Records from a data collection
------------------------------------------------

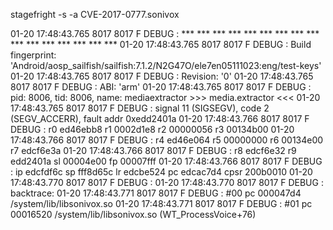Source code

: stagefright -s -a CVE-2017-0777.sonivox

01-20 17:48:43.765  8017  8017 F DEBUG   : *** *** *** *** *** *** *** *** *** *** *** *** *** *** *** ***
01-20 17:48:43.765  8017  8017 F DEBUG   : Build fingerprint: 'Android/aosp_sailfish/sailfish:7.1.2/N2G47O/ele7en05111023:eng/test-keys'
01-20 17:48:43.765  8017  8017 F DEBUG   : Revision: '0'
01-20 17:48:43.765  8017  8017 F DEBUG   : ABI: 'arm'
01-20 17:48:43.765  8017  8017 F DEBUG   : pid: 8006, tid: 8006, name: mediaextractor  >>> media.extractor <<<
01-20 17:48:43.765  8017  8017 F DEBUG   : signal 11 (SIGSEGV), code 2 (SEGV_ACCERR), fault addr 0xedd2401a
01-20 17:48:43.766  8017  8017 F DEBUG   :     r0 ed46ebb8  r1 0002d1e8  r2 00000056  r3 00134b00
01-20 17:48:43.766  8017  8017 F DEBUG   :     r4 ed46e064  r5 00000000  r6 00134e00  r7 edcf6e3a
01-20 17:48:43.766  8017  8017 F DEBUG   :     r8 edcf6e32  r9 edd2401a  sl 00004e00  fp 00007fff
01-20 17:48:43.766  8017  8017 F DEBUG   :     ip edcfdf6c  sp fff8d65c  lr edcbe524  pc edcac7d4  cpsr 200b0010
01-20 17:48:43.770  8017  8017 F DEBUG   :
01-20 17:48:43.770  8017  8017 F DEBUG   : backtrace:
01-20 17:48:43.771  8017  8017 F DEBUG   :     #00 pc 000047d4  /system/lib/libsonivox.so
01-20 17:48:43.771  8017  8017 F DEBUG   :     #01 pc 00016520  /system/lib/libsonivox.so (WT_ProcessVoice+76)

------------------------------------------------

Check each line above for the string "system" and copy those that have it.

Answer box
01-20 17:48:43.771  8017  8017 F DEBUG   :     #00 pc 000047d4  /system/lib/libsonivox.so
01-20 17:48:43.771  8017  8017 F DEBUG   :     #01 pc 00016520  /system/lib/libsonivox.so (WT_ProcessVoice+76)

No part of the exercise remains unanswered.